▸ Directions for this task:
What follows is a set of entries; retype all of them exactly.

▸ Records for the exercise:
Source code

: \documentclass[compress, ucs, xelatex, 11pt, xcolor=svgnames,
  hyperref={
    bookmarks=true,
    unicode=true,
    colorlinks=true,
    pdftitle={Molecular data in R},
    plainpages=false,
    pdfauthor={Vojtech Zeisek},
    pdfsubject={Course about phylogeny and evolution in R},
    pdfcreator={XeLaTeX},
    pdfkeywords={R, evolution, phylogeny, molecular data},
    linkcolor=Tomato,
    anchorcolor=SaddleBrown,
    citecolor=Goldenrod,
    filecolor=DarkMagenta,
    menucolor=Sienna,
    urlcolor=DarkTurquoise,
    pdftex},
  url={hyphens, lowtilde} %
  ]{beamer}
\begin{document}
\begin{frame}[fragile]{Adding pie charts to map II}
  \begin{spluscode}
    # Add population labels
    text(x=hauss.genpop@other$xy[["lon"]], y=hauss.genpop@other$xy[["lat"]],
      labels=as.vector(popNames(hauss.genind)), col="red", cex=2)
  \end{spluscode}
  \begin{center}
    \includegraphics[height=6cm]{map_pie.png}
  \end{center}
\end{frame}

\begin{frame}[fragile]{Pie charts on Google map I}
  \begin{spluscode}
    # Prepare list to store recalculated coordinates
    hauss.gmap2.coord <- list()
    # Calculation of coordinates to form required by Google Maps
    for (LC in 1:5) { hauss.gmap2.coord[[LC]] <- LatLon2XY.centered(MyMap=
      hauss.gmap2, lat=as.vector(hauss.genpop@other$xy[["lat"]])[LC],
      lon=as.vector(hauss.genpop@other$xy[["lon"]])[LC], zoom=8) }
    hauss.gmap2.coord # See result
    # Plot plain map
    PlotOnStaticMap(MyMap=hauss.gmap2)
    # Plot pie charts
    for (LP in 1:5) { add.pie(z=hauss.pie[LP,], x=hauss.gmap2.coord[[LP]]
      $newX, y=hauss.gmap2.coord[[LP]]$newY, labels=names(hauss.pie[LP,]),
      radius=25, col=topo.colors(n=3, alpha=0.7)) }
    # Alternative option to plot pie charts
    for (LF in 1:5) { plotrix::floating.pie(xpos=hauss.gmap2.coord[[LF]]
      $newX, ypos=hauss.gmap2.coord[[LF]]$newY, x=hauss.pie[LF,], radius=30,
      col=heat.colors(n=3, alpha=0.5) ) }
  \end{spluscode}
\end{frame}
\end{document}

▸ Answer to this problem:
Source code

: \documentclass[compress, ucs, xelatex, 11pt, xcolor=svgnames,
  hyperref={
    bookmarks=true,
    unicode=true,
    colorlinks=true,
    pdftitle={Molecular data in R},
    plainpages=false,
    pdfauthor={Vojtech Zeisek},
    pdfsubject={Course about phylogeny and evolution in R},
    pdfcreator={XeLaTeX},
    pdfkeywords={R, evolution, phylogeny, molecular data},
    linkcolor=Tomato,
    anchorcolor=SaddleBrown,
    citecolor=Goldenrod,
    filecolor=DarkMagenta,
    menucolor=Sienna,
    urlcolor=DarkTurquoise,
    pdftex},
  url={hyphens, lowtilde} %
  ]{beamer}
\begin{document}
\begin{frame}[fragile]{Adding pie charts to map II}
  \begin{spluscode}
    # Add population labels
    text(x=hauss.genpop@other$xy[["lon"]], y=hauss.genpop@other$xy[["lat"]],
      labels=as.vector(popNames(hauss.genind)), col="red", cex=2)
  \end{spluscode}
  \begin{center}
    \includegraphics[height=6cm]{map_pie.png}
  \end{center}
\end{frame}

\begin{frame}[fragile]{Pie charts on Google map I}
  \begin{spluscode}
    # Prepare list to store recalculated coordinates
    hauss.gmap2.coord <- list()
    # Calculation of coordinates to form required by Google Maps
    for (LC in 1:5) { hauss.gmap2.coord[[LC]] <- LatLon2XY.centered(MyMap=
      hauss.gmap2, lat=as.vector(hauss.genpop@other$xy[["lat"]])[LC],
      lon=as.vector(hauss.genpop@other$xy[["lon"]])[LC], zoom=8) }
    hauss.gmap2.coord # See result
    # Plot plain map
    PlotOnStaticMap(MyMap=hauss.gmap2)
    # Plot pie charts
    for (LP in 1:5) { add.pie(z=hauss.pie[LP,], x=hauss.gmap2.coord[[LP]]
      $newX, y=hauss.gmap2.coord[[LP]]$newY, labels=names(hauss.pie[LP,]),
      radius=25, col=topo.colors(n=3, alpha=0.7)) }
    # Alternative option to plot pie charts
    for (LF in 1:5) { plotrix::floating.pie(xpos=hauss.gmap2.coord[[LF]]
      $newX, ypos=hauss.gmap2.coord[[LF]]$newY, x=hauss.pie[LF,], radius=30,
      col=heat.colors(n=3, alpha=0.5) ) }
  \end{spluscode}
\end{frame}
\end{document}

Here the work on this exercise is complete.